USER_AGENT environment variable not set, consider setting it to identify your requests.


In [5]:
from langchain_community.document_loaders import PyPDFLoader

loader = PyPDFLoader(r"../documents/attention.pdf")
documents = loader.load()


## Spliting text chunking

In [6]:
from langchain_text_splitters import RecursiveCharacterTextSplitter

splitter = RecursiveCharacterTextSplitter(chunk_size=1000,
                                          chunk_overlap=300)
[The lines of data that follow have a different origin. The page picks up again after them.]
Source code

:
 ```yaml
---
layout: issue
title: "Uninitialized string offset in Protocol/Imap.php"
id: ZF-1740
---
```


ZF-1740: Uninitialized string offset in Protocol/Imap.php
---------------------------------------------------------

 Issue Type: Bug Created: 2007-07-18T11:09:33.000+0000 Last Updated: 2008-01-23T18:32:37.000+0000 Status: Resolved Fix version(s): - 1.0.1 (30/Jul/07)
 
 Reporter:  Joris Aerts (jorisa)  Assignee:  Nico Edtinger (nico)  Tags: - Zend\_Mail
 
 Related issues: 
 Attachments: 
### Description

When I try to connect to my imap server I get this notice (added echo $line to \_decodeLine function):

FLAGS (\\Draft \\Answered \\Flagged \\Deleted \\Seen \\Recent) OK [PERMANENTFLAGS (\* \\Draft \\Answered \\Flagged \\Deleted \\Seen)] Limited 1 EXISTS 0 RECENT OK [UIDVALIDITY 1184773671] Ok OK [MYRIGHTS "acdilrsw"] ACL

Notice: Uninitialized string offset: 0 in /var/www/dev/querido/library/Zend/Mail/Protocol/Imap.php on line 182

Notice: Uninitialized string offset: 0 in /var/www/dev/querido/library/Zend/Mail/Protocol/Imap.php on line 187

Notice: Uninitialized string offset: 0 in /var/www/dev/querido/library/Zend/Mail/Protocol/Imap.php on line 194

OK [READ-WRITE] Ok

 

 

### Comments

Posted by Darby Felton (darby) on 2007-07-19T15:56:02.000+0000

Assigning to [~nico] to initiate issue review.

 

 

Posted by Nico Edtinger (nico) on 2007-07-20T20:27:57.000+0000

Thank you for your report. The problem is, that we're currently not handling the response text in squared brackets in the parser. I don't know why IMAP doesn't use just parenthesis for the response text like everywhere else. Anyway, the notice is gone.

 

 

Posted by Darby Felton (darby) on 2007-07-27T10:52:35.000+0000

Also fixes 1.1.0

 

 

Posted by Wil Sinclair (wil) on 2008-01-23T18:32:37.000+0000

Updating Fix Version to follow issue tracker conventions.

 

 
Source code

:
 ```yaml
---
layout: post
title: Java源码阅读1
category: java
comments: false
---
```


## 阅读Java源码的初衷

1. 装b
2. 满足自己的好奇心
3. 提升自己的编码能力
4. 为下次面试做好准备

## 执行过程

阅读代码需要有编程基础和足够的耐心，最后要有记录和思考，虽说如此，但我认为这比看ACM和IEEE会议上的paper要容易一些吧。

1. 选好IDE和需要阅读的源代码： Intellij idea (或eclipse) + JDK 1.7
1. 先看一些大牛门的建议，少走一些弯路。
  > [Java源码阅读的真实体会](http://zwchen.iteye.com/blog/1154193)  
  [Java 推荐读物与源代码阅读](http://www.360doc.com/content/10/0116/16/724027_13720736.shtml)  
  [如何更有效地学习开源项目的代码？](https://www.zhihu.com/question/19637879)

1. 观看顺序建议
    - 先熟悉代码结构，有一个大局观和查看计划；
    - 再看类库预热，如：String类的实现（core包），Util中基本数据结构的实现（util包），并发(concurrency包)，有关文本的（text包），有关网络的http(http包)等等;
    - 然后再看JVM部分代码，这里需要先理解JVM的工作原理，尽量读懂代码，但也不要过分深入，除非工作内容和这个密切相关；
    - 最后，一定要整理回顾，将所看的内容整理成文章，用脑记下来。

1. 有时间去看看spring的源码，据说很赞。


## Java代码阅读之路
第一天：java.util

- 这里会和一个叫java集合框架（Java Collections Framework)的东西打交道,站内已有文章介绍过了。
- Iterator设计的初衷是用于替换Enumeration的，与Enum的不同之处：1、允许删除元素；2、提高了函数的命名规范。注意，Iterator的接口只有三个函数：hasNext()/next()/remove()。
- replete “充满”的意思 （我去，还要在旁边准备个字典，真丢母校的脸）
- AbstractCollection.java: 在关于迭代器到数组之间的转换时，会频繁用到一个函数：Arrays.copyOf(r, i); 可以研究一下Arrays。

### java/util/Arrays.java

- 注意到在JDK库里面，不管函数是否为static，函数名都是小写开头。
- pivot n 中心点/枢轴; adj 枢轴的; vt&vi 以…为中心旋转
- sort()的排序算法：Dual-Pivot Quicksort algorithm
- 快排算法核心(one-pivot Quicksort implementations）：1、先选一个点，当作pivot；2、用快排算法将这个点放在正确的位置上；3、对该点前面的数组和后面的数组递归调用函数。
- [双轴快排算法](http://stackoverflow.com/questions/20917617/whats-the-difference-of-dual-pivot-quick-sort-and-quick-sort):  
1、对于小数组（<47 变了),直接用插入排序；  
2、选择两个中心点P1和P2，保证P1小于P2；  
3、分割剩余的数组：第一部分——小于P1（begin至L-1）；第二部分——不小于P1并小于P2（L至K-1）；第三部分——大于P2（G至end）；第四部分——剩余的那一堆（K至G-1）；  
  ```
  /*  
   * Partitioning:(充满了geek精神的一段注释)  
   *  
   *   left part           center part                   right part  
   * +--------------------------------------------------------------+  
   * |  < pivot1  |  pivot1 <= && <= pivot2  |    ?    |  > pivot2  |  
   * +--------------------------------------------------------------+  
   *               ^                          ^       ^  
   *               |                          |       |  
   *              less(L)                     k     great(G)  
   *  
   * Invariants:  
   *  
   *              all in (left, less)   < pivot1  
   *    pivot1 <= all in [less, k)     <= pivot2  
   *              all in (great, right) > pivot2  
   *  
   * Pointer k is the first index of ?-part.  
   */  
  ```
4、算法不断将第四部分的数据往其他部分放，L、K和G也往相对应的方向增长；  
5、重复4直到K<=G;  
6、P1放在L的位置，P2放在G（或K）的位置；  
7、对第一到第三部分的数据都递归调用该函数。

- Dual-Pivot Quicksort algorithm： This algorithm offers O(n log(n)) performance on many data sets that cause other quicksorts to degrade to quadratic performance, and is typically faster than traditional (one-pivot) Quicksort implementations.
splits = splitter.split_documents(documents)

In [7]:
from langchain_text_splitters import RecursiveCharacterTextSplitter, Language


PYTHON_CODE = """
    def hello_world():
        print("Hello world!")

    # call the function
    hello_worls()
    """

splitter = RecursiveCharacterTextSplitter.from_language(
    language=Language.PYTHON,
    chunk_size=50,
    chunk_overlap=0)

splits = splitter.create_documents(PYTHON_CODE)

In [8]:
markdown_text = """
Middleware
Middleware is the defining feature of create_agent. It offers a highly customizable entry-point, raising the ceiling for what you can build.
Great agents require context engineering: getting the right information to the model at the right time. Middleware helps you control dynamic prompts, conversation summarization, selective tool access, state management, and guardrails through a composable abstraction.
​
Prebuilt middleware
LangChain provides a few prebuilt middlewares for common patterns, including:
PIIMiddleware: Redact sensitive information before sending to the model
SummarizationMiddleware: Condense conversation history when it gets too long
HumanInTheLoopMiddleware: Require approval for sensitive tool calls
"""


splitter = RecursiveCharacterTextSplitter.from_language(
    language=Language.MARKDOWN,
    chunk_size=50,
    chunk_overlap=10
)

splits = splitter.create_documents([markdown_text], [{"source": "https://docs.langchain.com/oss/python/releases/langchain-v1"}])

In [9]:
splits

[Document(metadata={'source': 'https://docs.langchain.com/oss/python/releases/langchain-v1'}, page_content='Middleware'),
 Document(metadata={'source': 'https://docs.langchain.com/oss/python/releases/langchain-v1'}, page_content='Middleware is the defining feature of'),
 Document(metadata={'source': 'https://docs.langchain.com/oss/python/releases/langchain-v1'}, page_content='of create_agent. It offers a highly customizable'),
 Document(metadata={'source': 'https://docs.langchain.com/oss/python/releases/langchain-v1'}, page_content='entry-point, raising the ceiling for what you can'),
 Document(metadata={'source': 'https://docs.langchain.com/oss/python/releases/langchain-v1'}, page_content='you can build.'),
 Document(metadata={'source': 'https://docs.langchain.com/oss/python/releases/langchain-v1'}, page_content='Great agents require context engineering: getting'),
 Document(metadata={'source': 'https://docs.langchain.com/oss/python/releases/langchain-v1'}, page_content='getting the r

### Generating Text Embeddings

In [10]:
from langchain_huggingface.embeddings import HuggingFaceEmbeddings

embeddings = HuggingFaceEmbeddings(model_name="sentence-transformers/all-MiniLM-L6-v2")

In [11]:
# embeddings.embed_documents([
#     "Hii there"
#     "Oh hello"
#     "What is you name?"
#     "My friend call me kamal"
#     "Hello kamal!"
# ])

### Storing embeddings in vectordb
Getting strarted with PGVector

In [12]:
from langchain_community.document_loaders import TextLoader
from langchain_huggingface.embeddings import HuggingFaceEmbeddings
from langchain_text_splitters import RecursiveCharacterTextSplitter
from langchain_postgres import PGVector
from langchain_core.documents import Document
import uuid

In [13]:
loader = TextLoader("../documents/bhagat_singh.txt")
documents = loader.load()

In [14]:
splitter = RecursiveCharacterTextSplitter(chunk_size=1000,
                                          chunk_overlap=300)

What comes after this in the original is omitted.